Escape (1996)

Posted by Mrs Giggles on March 18, 2018 in 2 Oogies, Idiot Box Reviews, Series: Tales from the Crypt

Escape (1996) - Tales from the Crypt Season 7

Main cast: Martin Kemp (Lieutenant Luger), Nickolas Grace (Albert Frye), Nick Reding (Krupp), Roy Dotrice (Major Nicholson), and John Kassir (The Crypt Keeper)
Director: Peter MacDonald

Oh, that guy from Spandau Ballet is in this one! Martin Kemp is Lieutenant Luger, a German soldier who relies on his wit and trades his allegiances in order to stay alive throughout World War 2. He is currently held in Havenhurst, a POW camp, and he trades information for favors. It is all in a day’s work when he joined a group of German soldiers breaking out of the camp, but not before snitching to the British soldiers. Sure, when it is revealed in the opening scene of Escape that he has deliberately led his buddies back to the soldiers, those soldiers end up gunning down those men when they flee. Hey, better them than him, right?
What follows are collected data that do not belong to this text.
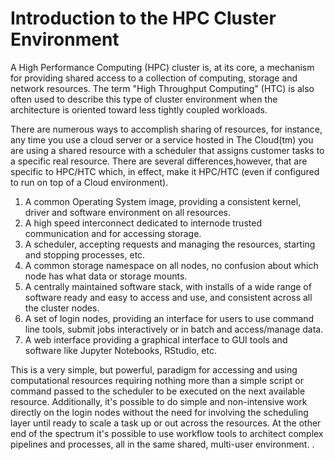 # Introduction to the HPC Cluster Environment

A High Performance Computing (HPC) cluster is, at its core, a mechanism for
providing shared access to a collection of computing, storage and network
resources. The term "High Throughput Computing" (HTC) is also often used to
describe this type of cluster environment when the architecture is oriented
toward less tightly coupled workloads.

There are numerous ways to accomplish sharing of resources, for instance, any
time you use a cloud server or a service hosted in The Cloud(tm) you are using
a shared resource with a scheduler that assigns customer tasks to a specific
real resource. There are several differences,however, that are specific to
HPC/HTC which, in effect, make it HPC/HTC (even if configured to run on top of
a Cloud environment).

1. A common Operating System image, providing a consistent kernel, driver and
   software environment on all resources.
1. A high speed interconnect dedicated to internode trusted communication and
   for accessing storage.
1. A scheduler, accepting requests and managing the resources, starting and
   stopping processes, etc.
1. A common storage namespace on all nodes, no confusion about which node has
   what data or storage mounts.
1. A centrally maintained software stack, with installs of a wide range of
   software ready and easy to access and use, and consistent across all the
   cluster nodes.
1. A set of login nodes, providing an interface for users to use command line
   tools, submit jobs interactively or in batch and access/manage data.
1. A web interface providing a graphical interface to GUI tools and software
   like Jupyter Notebooks, RStudio, etc.

This is a very simple, but powerful, paradigm for accessing and using
computational resources requiring nothing more than a simple script or command
passed to the scheduler to be executed on the next available resource.
Additionally, it's possible to do simple and non-intensive work directly on the
login nodes without the need for involving the scheduling layer until ready to
scale a task up or out across the resources. At the other end of the spectrum
it's possible to use workflow tools to architect complex pipelines and
processes, all in the same shared, multi-user environment. .








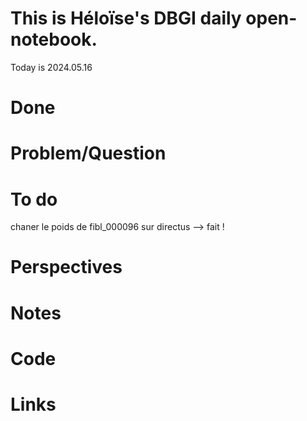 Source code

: 

# This is Héloïse's DBGI daily open-notebook.

Today is 2024.05.16

# Done

# Problem/Question

# To do 
chaner le poids de fibl_000096 sur directus --> fait !
# Perspectives

# Notes

# Code

# Links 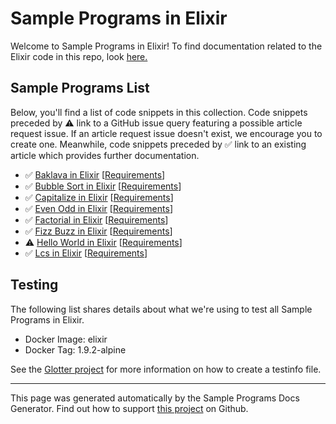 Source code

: # Sample Programs in Elixir

Welcome to Sample Programs in Elixir! To find documentation related to the Elixir code in this repo, look [here.](https://sample-programs.therenegadecoder.com/languages/elixir)

## Sample Programs List

Below, you'll find a list of code snippets in this collection. Code snippets preceded by :warning: link to a GitHub issue query featuring a possible article request issue. If an article request issue doesn't exist, we encourage you to create one. Meanwhile, code snippets preceded by :white_check_mark: link to an existing article which provides further documentation.

- :white_check_mark: [Baklava in Elixir](https://sample-programs.therenegadecoder.com/projects/baklava/elixir) [[Requirements](https://sample-programs.therenegadecoder.com/projects/baklava)]
- :white_check_mark: [Bubble Sort in Elixir](https://sample-programs.therenegadecoder.com/projects/bubble-sort/elixir) [[Requirements](https://sample-programs.therenegadecoder.com/projects/bubble-sort)]
- :white_check_mark: [Capitalize in Elixir](https://sample-programs.therenegadecoder.com/projects/capitalize/elixir) [[Requirements](https://sample-programs.therenegadecoder.com/projects/capitalize)]
- :white_check_mark: [Even Odd in Elixir](https://sample-programs.therenegadecoder.com/projects/even-odd/elixir) [[Requirements](https://sample-programs.therenegadecoder.com/projects/even-odd)]
- :white_check_mark: [Factorial in Elixir](https://sample-programs.therenegadecoder.com/projects/factorial/elixir) [[Requirements](https://sample-programs.therenegadecoder.com/projects/factorial)]
- :white_check_mark: [Fizz Buzz in Elixir](https://sample-programs.therenegadecoder.com/projects/fizz-buzz/elixir) [[Requirements](https://sample-programs.therenegadecoder.com/projects/fizz-buzz)]
- :warning: [Hello World in Elixir](https://sample-programs.therenegadecoder.com/projects/hello-world/elixir) [[Requirements](https://sample-programs.therenegadecoder.com/projects/hello-world)]
- :white_check_mark: [Lcs in Elixir](https://sample-programs.therenegadecoder.com/projects/lcs/elixir) [[Requirements](https://sample-programs.therenegadecoder.com/projects/lcs)]

## Testing

The following list shares details about what we're using to test all Sample Programs in Elixir.

- Docker Image: elixir
- Docker Tag: 1.9.2-alpine

See the [Glotter project](https://github.com/auroq/glotter) for more information on how to create a testinfo file.

---

This page was generated automatically by the Sample Programs Docs Generator. Find out how to support [this project](https://github.com/TheRenegadeCoder/sample-programs-docs-generator) on Github.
Unfortunately for him, there is a new commander in Havenhurst, and Major Nicholson does not approve one bit of him and the deals he made with his underlings. He thinks Luger a coward and refuses to honor the deal Luger made with the previous commander for the latest snitch job. So the poor guy is thrown back out to sulk with the rest of the POWs. But that’s the least of our protagonist’s worries: a new “addition” to the camp understands English and has overheard enough to know what Luger has done.  Worse, one of the men shot at the opening scene isn’t quite dead yet – he’s taken into the camp hospital, and should that man recover, Luger is so done. Desperate to keep his cover, he agrees to lead one more escape plan while plotting to eliminate all of those that can expose his rear end. Will he succeed, or will he get his just desserts in the end?

Well, duh. One of the biggest issue with Escape is that it leaves itself with no means of providing any suspense or tension, hence ending up a very predictable episode. It takes quite a bit of time to set Luger up as a man to root against, and let’s face it, the show will not have the testicles to let a German Nazi triumph in the end. So there is no twist, just a slow, draggy meandering episode to sit through as it builds up to this inevitable, predictable denouement. Along the way, there are head-scratchers such as German soldiers talking in English even among themselves and them thinking that a man who escaped and then get caught a while later would be the ideal person to help them plan another escape. And why does Major Nicholson have such a hate hat on for Luger that he would hypocritically do the very same thing that he despises Luger for? He actually calls the German POWs “good soldiers”, making him kind of lawful stupid to a bewildering degree.

At any rate, this episode is not very entertaining or well put together.